* EXERCISE GOAL: Take the data and return it in full. Change nothing.

* GIVEN DATA:
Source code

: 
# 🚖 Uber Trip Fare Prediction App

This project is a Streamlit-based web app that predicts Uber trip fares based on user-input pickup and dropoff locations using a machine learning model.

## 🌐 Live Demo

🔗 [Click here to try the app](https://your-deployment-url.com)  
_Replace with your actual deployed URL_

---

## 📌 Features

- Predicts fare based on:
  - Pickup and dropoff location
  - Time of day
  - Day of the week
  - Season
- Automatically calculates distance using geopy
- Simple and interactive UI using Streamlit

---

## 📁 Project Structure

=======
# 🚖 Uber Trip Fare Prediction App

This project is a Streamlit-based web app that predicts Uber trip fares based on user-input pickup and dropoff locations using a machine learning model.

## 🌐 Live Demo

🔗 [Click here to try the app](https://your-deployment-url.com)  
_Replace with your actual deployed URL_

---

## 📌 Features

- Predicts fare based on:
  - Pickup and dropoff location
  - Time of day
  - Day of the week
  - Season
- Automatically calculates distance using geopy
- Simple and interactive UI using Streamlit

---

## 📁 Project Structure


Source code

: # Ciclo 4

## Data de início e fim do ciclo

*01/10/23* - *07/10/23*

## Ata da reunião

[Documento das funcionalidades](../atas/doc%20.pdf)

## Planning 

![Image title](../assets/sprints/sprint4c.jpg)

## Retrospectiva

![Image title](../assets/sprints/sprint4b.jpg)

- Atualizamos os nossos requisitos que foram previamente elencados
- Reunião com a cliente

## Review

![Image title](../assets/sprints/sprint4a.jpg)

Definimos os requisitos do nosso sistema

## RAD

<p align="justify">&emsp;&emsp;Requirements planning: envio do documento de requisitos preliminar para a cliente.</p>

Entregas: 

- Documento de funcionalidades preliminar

* RESULT:
Source code

: 
# 🚖 Uber Trip Fare Prediction App

This project is a Streamlit-based web app that predicts Uber trip fares based on user-input pickup and dropoff locations using a machine learning model.

## 🌐 Live Demo

🔗 [Click here to try the app](https://your-deployment-url.com)  
_Replace with your actual deployed URL_

---

## 📌 Features

- Predicts fare based on:
  - Pickup and dropoff location
  - Time of day
  - Day of the week
  - Season
- Automatically calculates distance using geopy
- Simple and interactive UI using Streamlit

---

## 📁 Project Structure

=======
# 🚖 Uber Trip Fare Prediction App

This project is a Streamlit-based web app that predicts Uber trip fares based on user-input pickup and dropoff locations using a machine learning model.

## 🌐 Live Demo

🔗 [Click here to try the app](https://your-deployment-url.com)  
_Replace with your actual deployed URL_

---

## 📌 Features

- Predicts fare based on:
  - Pickup and dropoff location
  - Time of day
  - Day of the week
  - Season
- Automatically calculates distance using geopy
- Simple and interactive UI using Streamlit

---

## 📁 Project Structure


Source code

: # Ciclo 4

## Data de início e fim do ciclo

*01/10/23* - *07/10/23*

## Ata da reunião

[Documento das funcionalidades](../atas/doc%20.pdf)

## Planning 

![Image title](../assets/sprints/sprint4c.jpg)

## Retrospectiva

![Image title](../assets/sprints/sprint4b.jpg)

- Atualizamos os nossos requisitos que foram previamente elencados
- Reunião com a cliente

## Review

![Image title](../assets/sprints/sprint4a.jpg)

Definimos os requisitos do nosso sistema

## RAD

<p align="justify">&emsp;&emsp;Requirements planning: envio do documento de requisitos preliminar para a cliente.</p>

Entregas: 

- Documento de funcionalidades preliminar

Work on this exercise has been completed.